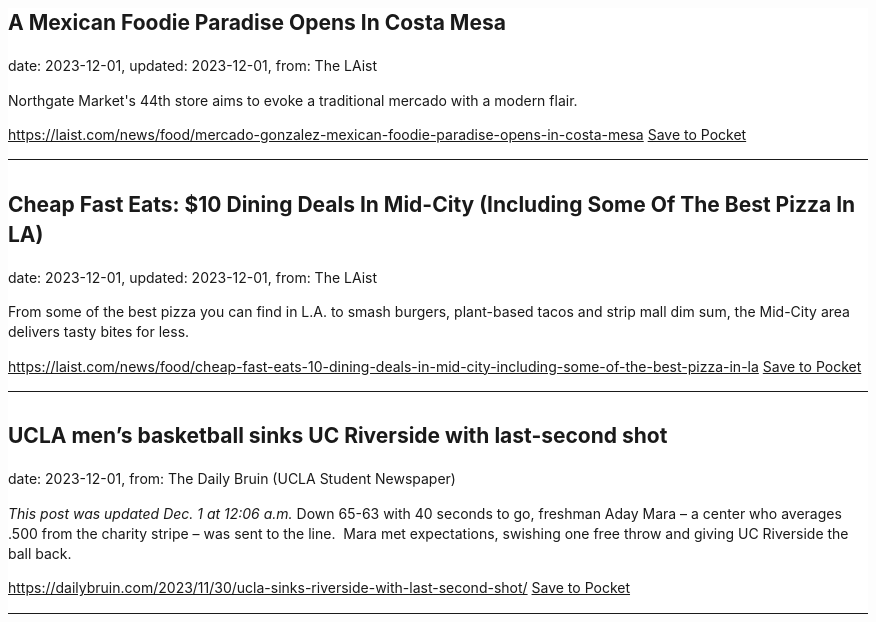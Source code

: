## A Mexican Foodie Paradise Opens In Costa Mesa

date: 2023-12-01, updated: 2023-12-01, from: The LAist

Northgate Market's 44th store aims to evoke a traditional mercado with a modern flair.

<span>
<a href="https://laist.com/news/food/mercado-gonzalez-mexican-foodie-paradise-opens-in-costa-mesa">https://laist.com/news/food/mercado-gonzalez-mexican-foodie-paradise-opens-in-costa-mesa</a> 
<a href="https://getpocket.com/save" class="pocket-btn" data-lang="en"
   data-save-url="https://laist.com/news/food/mercado-gonzalez-mexican-foodie-paradise-opens-in-costa-mesa">Save to Pocket</a>
</span>

---

## Cheap Fast Eats: $10 Dining Deals In Mid-City (Including Some Of The Best Pizza In LA)

date: 2023-12-01, updated: 2023-12-01, from: The LAist

From some of the best pizza you can find in L.A. to smash burgers, plant-based tacos and strip mall dim sum, the Mid-City area delivers tasty bites for less.

<span>
<a href="https://laist.com/news/food/cheap-fast-eats-10-dining-deals-in-mid-city-including-some-of-the-best-pizza-in-la">https://laist.com/news/food/cheap-fast-eats-10-dining-deals-in-mid-city-including-some-of-the-best-pizza-in-la</a> 
<a href="https://getpocket.com/save" class="pocket-btn" data-lang="en"
   data-save-url="https://laist.com/news/food/cheap-fast-eats-10-dining-deals-in-mid-city-including-some-of-the-best-pizza-in-la">Save to Pocket</a>
</span>

---

## UCLA men’s basketball sinks UC Riverside with last-second shot

date: 2023-12-01, from: The Daily Bruin (UCLA Student Newspaper)

<em>This post was updated Dec. 1 at 12:06 a.m.</em>
Down 65-63 with 40 seconds to go, freshman Aday Mara – a center who averages .500 from the charity stripe – was sent to the line.&#160;
Mara met expectations, swishing one free throw and giving UC Riverside the ball back.

<span>
<a href="https://dailybruin.com/2023/11/30/ucla-sinks-riverside-with-last-second-shot/">https://dailybruin.com/2023/11/30/ucla-sinks-riverside-with-last-second-shot/</a> 
<a href="https://getpocket.com/save" class="pocket-btn" data-lang="en"
   data-save-url="https://dailybruin.com/2023/11/30/ucla-sinks-riverside-with-last-second-shot/">Save to Pocket</a>
</span>

---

▶ [DIRECTIONS FOR THIS TASK]
Check each line above for the word "gonzalez", and copy the lines where it appears.

▶ [YOUR RESPONSE]
<a href="https://laist.com/news/food/mercado-gonzalez-mexican-foodie-paradise-opens-in-costa-mesa">https://laist.com/news/food/mercado-gonzalez-mexican-foodie-paradise-opens-in-costa-mesa</a> 
   data-save-url="https://laist.com/news/food/mercado-gonzalez-mexican-foodie-paradise-opens-in-costa-mesa">Save to Pocket</a>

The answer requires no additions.